:: Instructions to follow ::
The entries below should be written out again exactly as they stand.

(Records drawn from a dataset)

-- Opening Marker --

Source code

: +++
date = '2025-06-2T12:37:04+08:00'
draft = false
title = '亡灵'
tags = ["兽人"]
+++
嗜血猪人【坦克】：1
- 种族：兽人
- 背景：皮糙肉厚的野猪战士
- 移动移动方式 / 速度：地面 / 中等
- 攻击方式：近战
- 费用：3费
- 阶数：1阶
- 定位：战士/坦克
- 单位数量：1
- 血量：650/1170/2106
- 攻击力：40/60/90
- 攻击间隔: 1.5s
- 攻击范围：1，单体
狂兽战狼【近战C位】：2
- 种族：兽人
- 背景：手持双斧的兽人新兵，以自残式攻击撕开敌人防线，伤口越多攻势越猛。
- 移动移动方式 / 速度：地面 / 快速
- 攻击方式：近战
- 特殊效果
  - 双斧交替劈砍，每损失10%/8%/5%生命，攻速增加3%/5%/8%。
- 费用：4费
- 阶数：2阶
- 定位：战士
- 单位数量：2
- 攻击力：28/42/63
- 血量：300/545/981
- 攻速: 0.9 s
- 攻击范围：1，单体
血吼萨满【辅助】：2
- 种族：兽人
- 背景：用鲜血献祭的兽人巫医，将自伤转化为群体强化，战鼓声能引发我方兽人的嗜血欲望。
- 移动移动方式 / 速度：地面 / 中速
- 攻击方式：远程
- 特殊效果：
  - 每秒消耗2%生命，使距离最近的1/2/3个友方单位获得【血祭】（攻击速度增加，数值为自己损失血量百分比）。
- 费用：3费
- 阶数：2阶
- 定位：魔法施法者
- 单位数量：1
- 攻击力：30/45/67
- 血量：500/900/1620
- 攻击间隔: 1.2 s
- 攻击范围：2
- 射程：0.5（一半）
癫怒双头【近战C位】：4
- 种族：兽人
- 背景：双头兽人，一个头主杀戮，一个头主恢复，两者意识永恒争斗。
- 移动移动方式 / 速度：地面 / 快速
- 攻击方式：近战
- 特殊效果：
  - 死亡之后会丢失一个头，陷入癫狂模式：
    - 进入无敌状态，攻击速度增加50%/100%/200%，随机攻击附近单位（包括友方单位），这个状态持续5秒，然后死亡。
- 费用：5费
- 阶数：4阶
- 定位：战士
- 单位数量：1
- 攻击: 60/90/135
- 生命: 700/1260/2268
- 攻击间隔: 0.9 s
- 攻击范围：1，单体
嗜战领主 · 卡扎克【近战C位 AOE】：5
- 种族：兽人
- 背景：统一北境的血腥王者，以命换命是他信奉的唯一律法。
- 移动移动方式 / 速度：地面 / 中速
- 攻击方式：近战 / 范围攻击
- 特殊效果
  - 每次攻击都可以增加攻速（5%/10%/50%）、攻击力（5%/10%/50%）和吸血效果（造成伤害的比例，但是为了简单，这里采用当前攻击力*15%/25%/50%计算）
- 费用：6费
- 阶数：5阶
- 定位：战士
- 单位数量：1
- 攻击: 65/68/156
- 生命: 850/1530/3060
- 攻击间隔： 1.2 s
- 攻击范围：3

-- Closing Marker --

:: Answer to the exercise ::
Source code

: +++
date = '2025-06-2T12:37:04+08:00'
draft = false
title = '亡灵'
tags = ["兽人"]
+++
嗜血猪人【坦克】：1
- 种族：兽人
- 背景：皮糙肉厚的野猪战士
- 移动移动方式 / 速度：地面 / 中等
- 攻击方式：近战
- 费用：3费
- 阶数：1阶
- 定位：战士/坦克
- 单位数量：1
- 血量：650/1170/2106
- 攻击力：40/60/90
- 攻击间隔: 1.5s
- 攻击范围：1，单体
狂兽战狼【近战C位】：2
- 种族：兽人
- 背景：手持双斧的兽人新兵，以自残式攻击撕开敌人防线，伤口越多攻势越猛。
- 移动移动方式 / 速度：地面 / 快速
- 攻击方式：近战
- 特殊效果
  - 双斧交替劈砍，每损失10%/8%/5%生命，攻速增加3%/5%/8%。
- 费用：4费
- 阶数：2阶
- 定位：战士
- 单位数量：2
- 攻击力：28/42/63
- 血量：300/545/981
- 攻速: 0.9 s
- 攻击范围：1，单体
血吼萨满【辅助】：2
- 种族：兽人
- 背景：用鲜血献祭的兽人巫医，将自伤转化为群体强化，战鼓声能引发我方兽人的嗜血欲望。
- 移动移动方式 / 速度：地面 / 中速
- 攻击方式：远程
- 特殊效果：
  - 每秒消耗2%生命，使距离最近的1/2/3个友方单位获得【血祭】（攻击速度增加，数值为自己损失血量百分比）。
- 费用：3费
- 阶数：2阶
- 定位：魔法施法者
- 单位数量：1
- 攻击力：30/45/67
- 血量：500/900/1620
- 攻击间隔: 1.2 s
- 攻击范围：2
- 射程：0.5（一半）
癫怒双头【近战C位】：4
- 种族：兽人
- 背景：双头兽人，一个头主杀戮，一个头主恢复，两者意识永恒争斗。
- 移动移动方式 / 速度：地面 / 快速
- 攻击方式：近战
- 特殊效果：
  - 死亡之后会丢失一个头，陷入癫狂模式：
    - 进入无敌状态，攻击速度增加50%/100%/200%，随机攻击附近单位（包括友方单位），这个状态持续5秒，然后死亡。
- 费用：5费
- 阶数：4阶
- 定位：战士
- 单位数量：1
- 攻击: 60/90/135
- 生命: 700/1260/2268
- 攻击间隔: 0.9 s
- 攻击范围：1，单体
嗜战领主 · 卡扎克【近战C位 AOE】：5
- 种族：兽人
- 背景：统一北境的血腥王者，以命换命是他信奉的唯一律法。
- 移动移动方式 / 速度：地面 / 中速
- 攻击方式：近战 / 范围攻击
- 特殊效果
  - 每次攻击都可以增加攻速（5%/10%/50%）、攻击力（5%/10%/50%）和吸血效果（造成伤害的比例，但是为了简单，这里采用当前攻击力*15%/25%/50%计算）
- 费用：6费
- 阶数：5阶
- 定位：战士
- 单位数量：1
- 攻击: 65/68/156
- 生命: 850/1530/3060
- 攻击间隔： 1.2 s
- 攻击范围：3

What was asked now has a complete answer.